Verspieltes, Morbides, Schwelgerisches, Tänzerisches, auch Humoristisches wird oft grob überfahren

Nicht ganz sicher kann man sich da bei Vladimir Jurowski sein, der am Ende - neben Bravorufen - ungewöhnlich viele Buhrufe einstecken muss. Der neue Generalmusikdirektor der Staatsoper will merklich Strecke machen, treibt die Tempi immer wieder entschieden voran. Dabei überrennt er vieles in einer Partitur, die voller Brüche steckt, eine zitatenreiche Postmoderne avant la lettre bietet: Verspieltes, Morbides, Schwelgerisches, Tänzerisches, auch Humoristisches wird oft grob überfahren, die feinen Übergänge dazwischen fallen eher schwammig aus. Lautstärke und Tempi bringen zudem immer wieder die Sänger in Bedrängnis, besonders im raschen Konversationston. Samantha Hankey (Octavian), Liv Redpath (Sophie), Christof Fischesser (Ochs), Johannes Martin Kränzle (Faninal) sind ohne Fehl und Tadel besetzt, wirken aber wenig charakteristisch in ihrer jeweiligen Rollengestaltung. Nur Marlis Petersen nimmt sich den Raum für ein bestechend ungewöhnliches Porträt der Marschallin: In ihrem fein geführten Sopran und ihrer präsenten Diktion erlebt man keine alternde Diva, sondern eine zärtliche, dennoch zutiefst lakonische Frau.

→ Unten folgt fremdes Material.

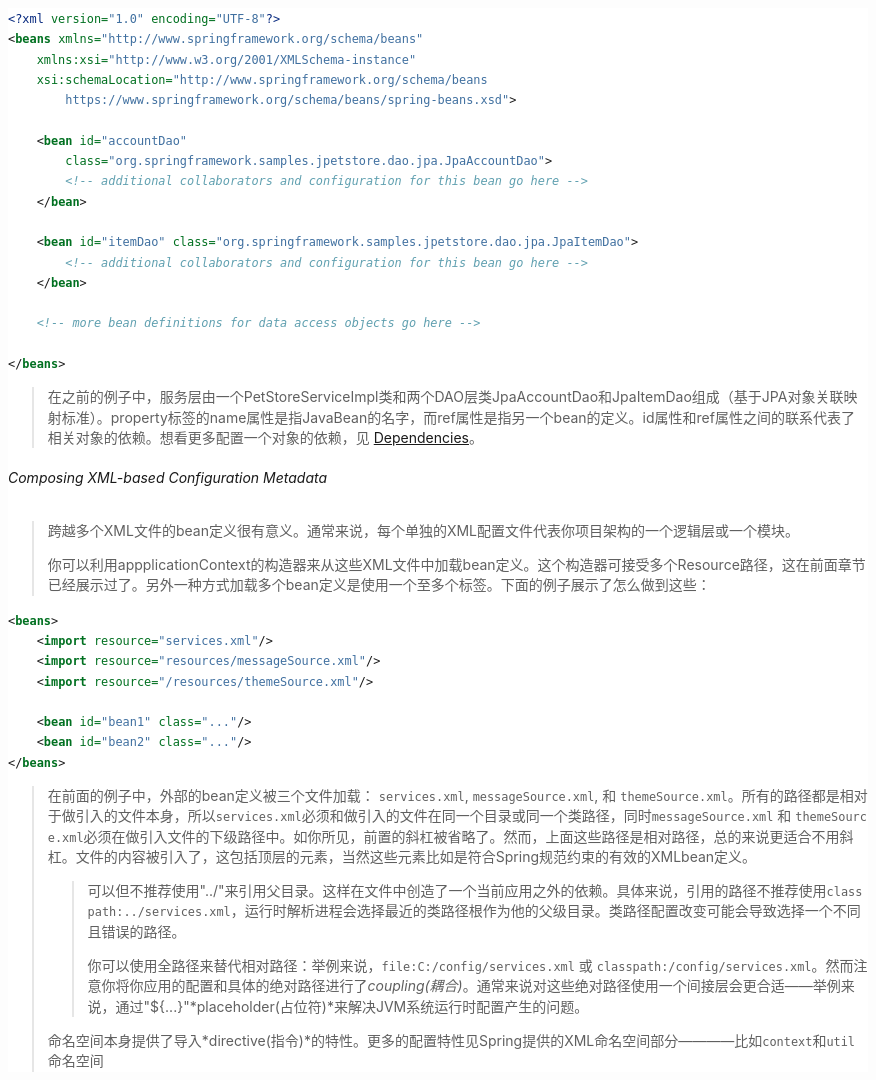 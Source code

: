 

```xml
<?xml version="1.0" encoding="UTF-8"?>
<beans xmlns="http://www.springframework.org/schema/beans"
    xmlns:xsi="http://www.w3.org/2001/XMLSchema-instance"
    xsi:schemaLocation="http://www.springframework.org/schema/beans
        https://www.springframework.org/schema/beans/spring-beans.xsd">

    <bean id="accountDao"
        class="org.springframework.samples.jpetstore.dao.jpa.JpaAccountDao">
        <!-- additional collaborators and configuration for this bean go here -->
    </bean>

    <bean id="itemDao" class="org.springframework.samples.jpetstore.dao.jpa.JpaItemDao">
        <!-- additional collaborators and configuration for this bean go here -->
    </bean>

    <!-- more bean definitions for data access objects go here -->

</beans>
```

> 在之前的例子中，服务层由一个PetStoreServiceImpl类和两个DAO层类JpaAccountDao和JpaItemDao组成（基于JPA对象关联映射标准）。property标签的name属性是指JavaBean的名字，而ref属性是指另一个bean的定义。id属性和ref属性之间的联系代表了相关对象的依赖。想看更多配置一个对象的依赖，见 [Dependencies](https://docs.spring.io/spring-framework/docs/5.3.24/reference/html/core.html#beans-dependencies)。

###### Composing XML-based Configuration Metadata

> 跨越多个XML文件的bean定义很有意义。通常来说，每个单独的XML配置文件代表你项目架构的一个逻辑层或一个模块。
>
> 你可以利用appplicationContext的构造器来从这些XML文件中加载bean定义。这个构造器可接受多个Resource路径，这在前面章节已经展示过了。另外一种方式加载多个bean定义是使用一个至多个<import/>标签。下面的例子展示了怎么做到这些：

```xml
<beans>
    <import resource="services.xml"/>
    <import resource="resources/messageSource.xml"/>
    <import resource="/resources/themeSource.xml"/>

    <bean id="bean1" class="..."/>
    <bean id="bean2" class="..."/>
</beans>
```

> 在前面的例子中，外部的bean定义被三个文件加载： `services.xml`, `messageSource.xml`, 和 `themeSource.xml`。所有的路径都是相对于做引入的文件本身，所以`services.xml`必须和做引入的文件在同一个目录或同一个类路径，同时`messageSource.xml` 和 `themeSource.xml`必须在做引入文件的下级路径中。如你所见，前置的斜杠被省略了。然而，上面这些路径是相对路径，总的来说更适合不用斜杠。文件的内容被引入了，这包括顶层的<beans/>元素，当然这些元素比如是符合Spring规范约束的有效的XMLbean定义。
>
> > 可以但不推荐使用"../"来引用父目录。这样在文件中创造了一个当前应用之外的依赖。具体来说，引用的路径不推荐使用`classpath:../services.xml`，运行时解析进程会选择最近的类路径根作为他的父级目录。类路径配置改变可能会导致选择一个不同且错误的路径。
> >
> > 你可以使用全路径来替代相对路径：举例来说，`file:C:/config/services.xml` 或 `classpath:/config/services.xml`。然而注意你将你应用的配置和具体的绝对路径进行了*coupling(耦合)*。通常来说对这些绝对路径使用一个间接层会更合适——举例来说，通过"${...}"*placeholder(占位符)*来解决JVM系统运行时配置产生的问题。
>
> 命名空间本身提供了导入*directive(指令)*的特性。更多的配置特性见Spring提供的XML命名空间部分————比如`context`和`util`命名空间
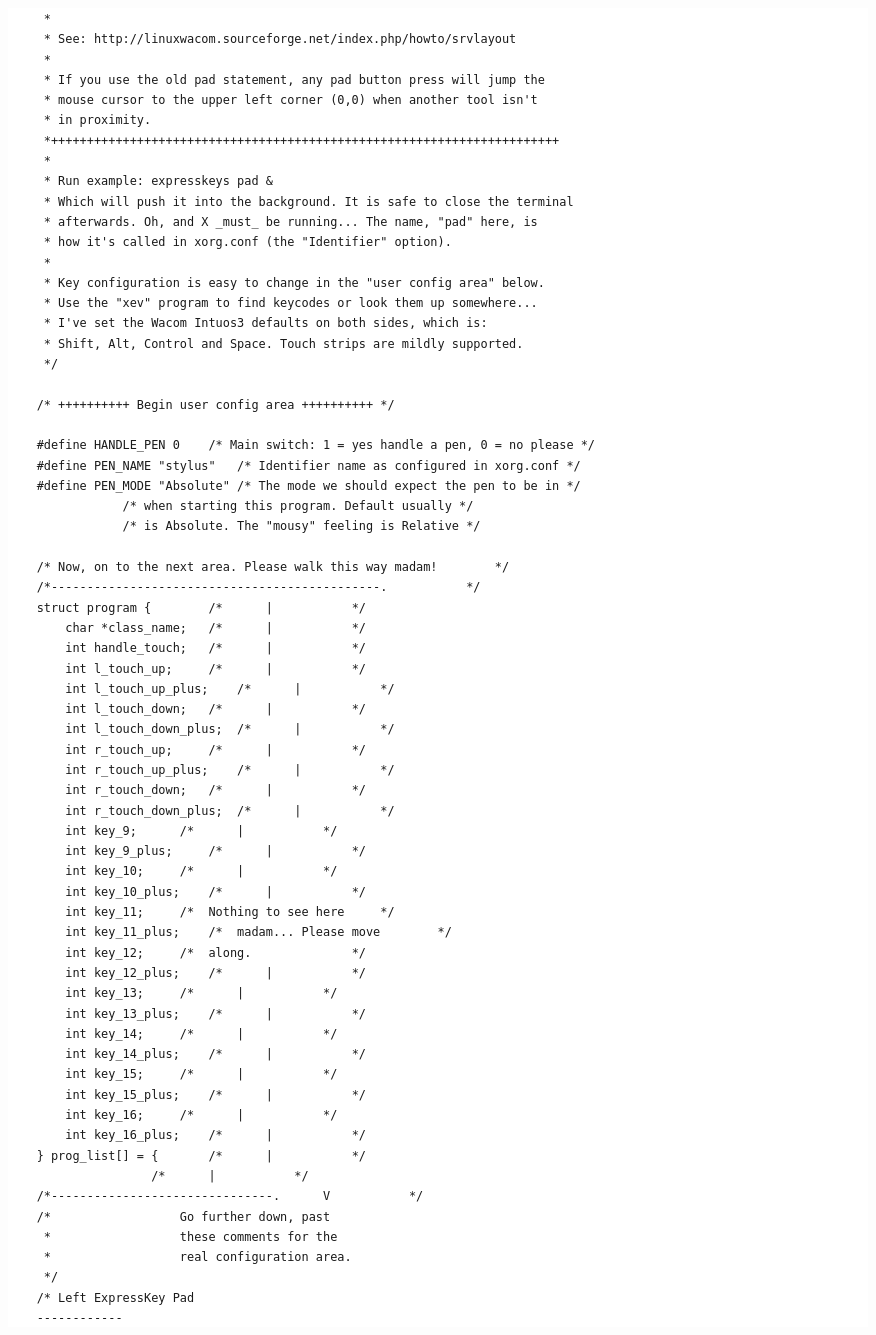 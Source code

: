          *
         * See: http://linuxwacom.sourceforge.net/index.php/howto/srvlayout
         *
         * If you use the old pad statement, any pad button press will jump the
         * mouse cursor to the upper left corner (0,0) when another tool isn't
         * in proximity.
         *+++++++++++++++++++++++++++++++++++++++++++++++++++++++++++++++++++++++
         *
         * Run example: expresskeys pad &
         * Which will push it into the background. It is safe to close the terminal
         * afterwards. Oh, and X _must_ be running... The name, "pad" here, is
         * how it's called in xorg.conf (the "Identifier" option).
         * 
         * Key configuration is easy to change in the "user config area" below.
         * Use the "xev" program to find keycodes or look them up somewhere...
         * I've set the Wacom Intuos3 defaults on both sides, which is:
         * Shift, Alt, Control and Space. Touch strips are mildly supported.
         */

        /* ++++++++++ Begin user config area ++++++++++ */

        #define HANDLE_PEN 0    /* Main switch: 1 = yes handle a pen, 0 = no please */
        #define PEN_NAME "stylus"   /* Identifier name as configured in xorg.conf */
        #define PEN_MODE "Absolute" /* The mode we should expect the pen to be in */
                    /* when starting this program. Default usually */
                    /* is Absolute. The "mousy" feeling is Relative */

        /* Now, on to the next area. Please walk this way madam!        */
        /*----------------------------------------------.           */
        struct program {        /*      |           */
            char *class_name;   /*      |           */
            int handle_touch;   /*      |           */
            int l_touch_up;     /*      |           */
            int l_touch_up_plus;    /*      |           */
            int l_touch_down;   /*      |           */
            int l_touch_down_plus;  /*      |           */
            int r_touch_up;     /*      |           */
            int r_touch_up_plus;    /*      |           */
            int r_touch_down;   /*      |           */
            int r_touch_down_plus;  /*      |           */
            int key_9;      /*      |           */
            int key_9_plus;     /*      |           */
            int key_10;     /*      |           */
            int key_10_plus;    /*      |           */
            int key_11;     /*  Nothing to see here     */
            int key_11_plus;    /*  madam... Please move        */
            int key_12;     /*  along.              */
            int key_12_plus;    /*      |           */
            int key_13;     /*      |           */
            int key_13_plus;    /*      |           */
            int key_14;     /*      |           */
            int key_14_plus;    /*      |           */
            int key_15;     /*      |           */
            int key_15_plus;    /*      |           */
            int key_16;     /*      |           */
            int key_16_plus;    /*      |           */
        } prog_list[] = {       /*      |           */
                        /*      |           */
        /*-------------------------------.      V           */
        /*                  Go further down, past
         *                  these comments for the
         *                  real configuration area.
         */
        /* Left ExpressKey Pad
        ------------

Das Bayerische Staatsorchester aber bleibt meilenwert entfernt von der raffinierten Klangstaffelung, mit der es dasselbe Stück noch unter Jurowskis Vorgänger Kirill Petrenko spielte. Im besten Fall kann man es als Spätfolge der Corona-Maßnahmen deuten, derentwegen Jurowski das Stück seinerzeit für den Stream nur in einer verkleinerten Instrumentation einstudieren konnte. Möglich also oder jedenfalls zu hoffen, dass es ihm nun mit der vollen Orchesterbesetzung schlicht an Probenzeit fehlte.